I am a little troubled by the possibility of errors in the pitch f/x system itself. I think there needs to be more testing and QC on that.
It is interesting that when you are watching a game on TV, it is not that hard to figure out what kind of a pitch a pitcher throws. After the fact, it is a lot harder for a computer and a programmer to classify the pitches. There are some things that the human brain does a lot better than a computer. This is one of them.
The nomenclature just puts a “human face”. Otherwise, I agree with you.
Same with the batted ball information.
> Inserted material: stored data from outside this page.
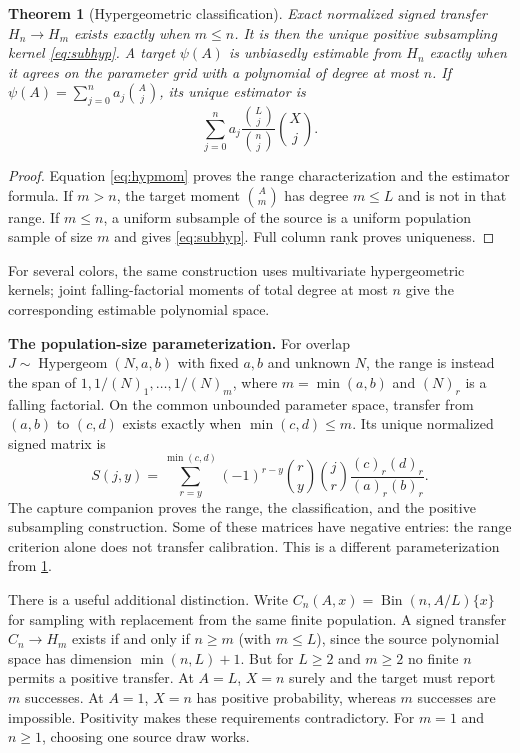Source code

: \documentclass[11pt]{article}
\numberwithin{equation}{section}
\newtheorem{theorem}{Theorem}[section]
\theoremstyle{definition}
\theoremstyle{remark}
\newcommand{\Bin}{\operatorname{Bin}}\newcommand{\Hyp}{\operatorname{Hyp}}\newcommand{\osc}{\operatorname{osc}}\newcommand{\col}{\operatorname{col}}
\begin{document}
\begin{theorem}[Hypergeometric classification]\label{thm:hyper}
Exact normalized signed transfer $H_n\to H_m$ exists exactly when $m\le n$. It is then the unique positive subsampling kernel \eqref{eq:subhyp}. A target $\psi(A)$ is unbiasedly estimable from $H_n$ exactly when it agrees on the parameter grid with a polynomial of degree at most $n$. If $\psi(A)=\sum_{j=0}^na_j\binom Aj$, its unique estimator is
\[
 \sum_{j=0}^na_j\frac{\binom Lj}{\binom nj}\binom Xj.
\]
\end{theorem}
\begin{proof}
Equation \eqref{eq:hypmom} proves the range characterization and the estimator formula. If $m>n$, the target moment $\binom Am$ has degree $m\le L$ and is not in that range. If $m\le n$, a uniform subsample of the source is a uniform population sample of size $m$ and gives \eqref{eq:subhyp}. Full column rank proves uniqueness.
\end{proof}
For several colors, the same construction uses multivariate hypergeometric kernels; joint falling-factorial moments of total degree at most $n$ give the corresponding estimable polynomial space.

\par\medskip\noindent\textbf{The population-size parameterization.}
For overlap $J\sim\operatorname{Hypergeom}(N,a,b)$ with fixed $a,b$ and
unknown $N$, the range is instead the span of $1,1/(N)_1,\ldots,1/(N)_m$,
where $m=\min(a,b)$ and $(N)_r$ is a falling factorial. On the common
unbounded parameter space, transfer from $(a,b)$ to $(c,d)$ exists exactly
when $\min(c,d)\le m$. Its unique normalized signed matrix is
\[
 S(j,y)=\sum_{r=y}^{\min(c,d)}(-1)^{r-y}\binom ry\binom jr
 \frac{(c)_r(d)_r}{(a)_r(b)_r}.
\]
The capture companion \cite{LongCapture} proves the range, the classification,
and the positive subsampling construction. Some of these matrices have
negative entries: the range criterion alone does not transfer calibration.
This is a different parameterization from \cref{thm:hyper}.
\par\medskip


There is a useful additional distinction. Write $C_n(A,x)=\Bin(n,A/L)\{x\}$ for sampling with replacement from the same finite population. A signed transfer $C_n\to H_m$ exists if and only if $n\ge m$ (with $m\le L$), since the source polynomial space has dimension $\min(n,L)+1$. But for $L\ge2$ and $m\ge2$ no finite $n$ permits a positive transfer. At $A=L$, $X=n$ surely and the target must report $m$ successes. At $A=1$, $X=n$ has positive probability, whereas $m$ successes are impossible. Positivity makes these requirements contradictory. For $m=1$ and $n\ge1$, choosing one source draw works.
\end{document}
The work by Greg Rybar[fill in rest with some combination of czyk… my wife is Polish, and I always kid that when I hear a name, how many k’s and z’s are there] in the THT08 Annual is an example of great work in this regard.
Here is Dan Fox’s take on why “it is useful to strive for classification.”
Briefly, he says:
1) classification is helpful because it gives us a common nomenclature to reference
and
2)pitchers already intentionally throw pitches of certain types, so there is a definite distinction being made
Interesting thread.
As to the speed hierarchy of pitches: after studying lots of pitches, it seems to me that changeups are definitely thrown harder than curves, even slurvy ones. In fact, the average changeup is really not much slower than the average slider.
Another comment: if we are measuring speed at (or near) release and if the only difference between the 4-seam and 2-seam fastballs is the orientation of the seams, shouldn’t those two pitches register at (virtually) the same speed? In other words, the 4-seamer experiences less drag (according to conventional wisdom, although I believe some laboratory measurements were unable to confirm it) than the 2-seamer, but if we measure speed at release point, the drag has not yet taken effect. Right?
Of course, 2-seamers may well be thrown differently ("turning it over”, or whatever), which could change the speed on release.
Regarding the need to classify pitches according to the traditional pitch types:
I actually believe this helps us to think about pitching. There are over 300,000 pitches in my pitch-f/x database and any method of breaking down that big number into subsets is worth considering. I think Dan Fox made an important point when he said the pitch type reveals pitcher intention—that is very different from batted balls, where the batter does not try to hit the ball with different spins, etc.
Research will surely reveal alternative methods for classifying pitches (using location, e.g., which has been rather neglected in most of the pitch-f/x research thus far—including my own). In the end, the “best” classification will depend on the goal of the analysis. If you’re studying pitcher/batter game theory, traditional pitch types might be best. If you’re studying BABIP, maybe location (or ball-strike count, or whatever) would be better.
In any case, there is a lot of work to do.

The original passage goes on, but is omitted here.